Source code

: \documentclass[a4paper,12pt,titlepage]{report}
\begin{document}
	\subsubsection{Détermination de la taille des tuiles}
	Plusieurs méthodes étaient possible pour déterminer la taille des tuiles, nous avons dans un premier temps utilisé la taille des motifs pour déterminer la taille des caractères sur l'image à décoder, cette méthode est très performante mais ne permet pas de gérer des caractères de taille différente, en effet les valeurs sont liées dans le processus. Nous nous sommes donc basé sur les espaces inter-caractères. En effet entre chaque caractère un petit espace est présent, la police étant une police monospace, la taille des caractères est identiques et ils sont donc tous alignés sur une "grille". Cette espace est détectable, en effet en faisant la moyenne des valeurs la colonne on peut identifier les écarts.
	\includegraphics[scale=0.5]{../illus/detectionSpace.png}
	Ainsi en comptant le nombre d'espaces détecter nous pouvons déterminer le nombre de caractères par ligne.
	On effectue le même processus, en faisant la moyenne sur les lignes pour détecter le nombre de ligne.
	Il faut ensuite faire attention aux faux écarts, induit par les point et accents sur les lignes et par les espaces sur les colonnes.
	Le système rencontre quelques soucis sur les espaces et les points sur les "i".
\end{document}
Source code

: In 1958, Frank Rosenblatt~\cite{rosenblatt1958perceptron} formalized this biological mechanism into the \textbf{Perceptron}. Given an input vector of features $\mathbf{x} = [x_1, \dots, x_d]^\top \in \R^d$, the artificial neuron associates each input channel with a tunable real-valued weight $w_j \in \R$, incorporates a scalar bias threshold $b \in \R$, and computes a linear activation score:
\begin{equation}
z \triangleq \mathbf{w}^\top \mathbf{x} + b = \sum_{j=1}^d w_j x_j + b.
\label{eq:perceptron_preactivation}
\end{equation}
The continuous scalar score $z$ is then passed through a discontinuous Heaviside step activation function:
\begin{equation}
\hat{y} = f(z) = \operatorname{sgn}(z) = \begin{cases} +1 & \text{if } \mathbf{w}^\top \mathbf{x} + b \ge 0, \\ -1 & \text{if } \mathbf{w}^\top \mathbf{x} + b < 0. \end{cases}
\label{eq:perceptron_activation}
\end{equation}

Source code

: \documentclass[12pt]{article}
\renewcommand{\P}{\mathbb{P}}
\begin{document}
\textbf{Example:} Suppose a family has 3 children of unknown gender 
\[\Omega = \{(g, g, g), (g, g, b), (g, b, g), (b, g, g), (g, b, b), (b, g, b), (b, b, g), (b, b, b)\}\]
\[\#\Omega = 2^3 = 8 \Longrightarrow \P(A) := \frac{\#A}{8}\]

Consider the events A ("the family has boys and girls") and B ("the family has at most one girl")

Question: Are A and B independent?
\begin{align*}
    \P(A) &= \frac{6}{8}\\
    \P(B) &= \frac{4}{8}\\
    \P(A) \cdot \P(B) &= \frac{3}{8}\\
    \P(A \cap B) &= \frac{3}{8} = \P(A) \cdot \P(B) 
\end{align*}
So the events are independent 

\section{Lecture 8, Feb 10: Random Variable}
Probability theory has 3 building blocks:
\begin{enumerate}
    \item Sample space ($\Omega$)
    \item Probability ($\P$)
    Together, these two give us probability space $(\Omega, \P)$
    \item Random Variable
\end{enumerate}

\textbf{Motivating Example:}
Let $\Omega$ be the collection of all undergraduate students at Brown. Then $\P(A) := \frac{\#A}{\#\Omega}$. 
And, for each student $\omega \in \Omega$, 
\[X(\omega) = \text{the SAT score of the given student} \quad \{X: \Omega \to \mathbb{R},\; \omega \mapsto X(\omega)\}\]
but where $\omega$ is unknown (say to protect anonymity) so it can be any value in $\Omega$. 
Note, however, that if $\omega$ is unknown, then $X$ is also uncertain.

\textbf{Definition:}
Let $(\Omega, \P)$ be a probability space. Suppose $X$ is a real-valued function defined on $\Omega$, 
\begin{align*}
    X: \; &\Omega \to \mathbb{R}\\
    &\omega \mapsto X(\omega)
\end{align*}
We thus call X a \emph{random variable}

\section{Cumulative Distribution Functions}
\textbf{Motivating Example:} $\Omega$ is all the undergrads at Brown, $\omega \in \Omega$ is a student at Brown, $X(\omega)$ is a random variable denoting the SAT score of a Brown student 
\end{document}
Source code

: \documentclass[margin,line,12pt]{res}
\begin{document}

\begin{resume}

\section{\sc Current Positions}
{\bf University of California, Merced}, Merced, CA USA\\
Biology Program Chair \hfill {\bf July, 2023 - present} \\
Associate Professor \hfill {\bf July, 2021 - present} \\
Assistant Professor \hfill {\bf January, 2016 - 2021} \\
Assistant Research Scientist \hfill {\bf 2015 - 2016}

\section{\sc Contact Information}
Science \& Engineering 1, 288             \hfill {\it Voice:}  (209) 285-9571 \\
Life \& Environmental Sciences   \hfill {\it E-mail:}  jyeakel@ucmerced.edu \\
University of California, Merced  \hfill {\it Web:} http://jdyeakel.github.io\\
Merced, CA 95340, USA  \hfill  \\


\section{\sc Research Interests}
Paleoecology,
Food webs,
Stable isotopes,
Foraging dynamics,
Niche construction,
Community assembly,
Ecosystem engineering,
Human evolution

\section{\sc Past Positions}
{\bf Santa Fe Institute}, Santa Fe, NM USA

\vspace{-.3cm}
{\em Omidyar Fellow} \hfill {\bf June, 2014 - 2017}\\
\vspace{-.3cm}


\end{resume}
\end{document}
########
_How to complete this task_
Give an exact copy of the lines above from the line with "Biology Program Chair" up to and including the line with "Life \& Environmental", and leave everything else out.

_Reply_
Biology Program Chair \hfill {\bf July, 2023 - present} \\
Associate Professor \hfill {\bf July, 2021 - present} \\
Assistant Professor \hfill {\bf January, 2016 - 2021} \\
Assistant Research Scientist \hfill {\bf 2015 - 2016}

\section{\sc Contact Information}
Science \& Engineering 1, 288             \hfill {\it Voice:}  (209) 285-9571 \\
Life \& Environmental Sciences   \hfill {\it E-mail:}  jyeakel@ucmerced.edu \\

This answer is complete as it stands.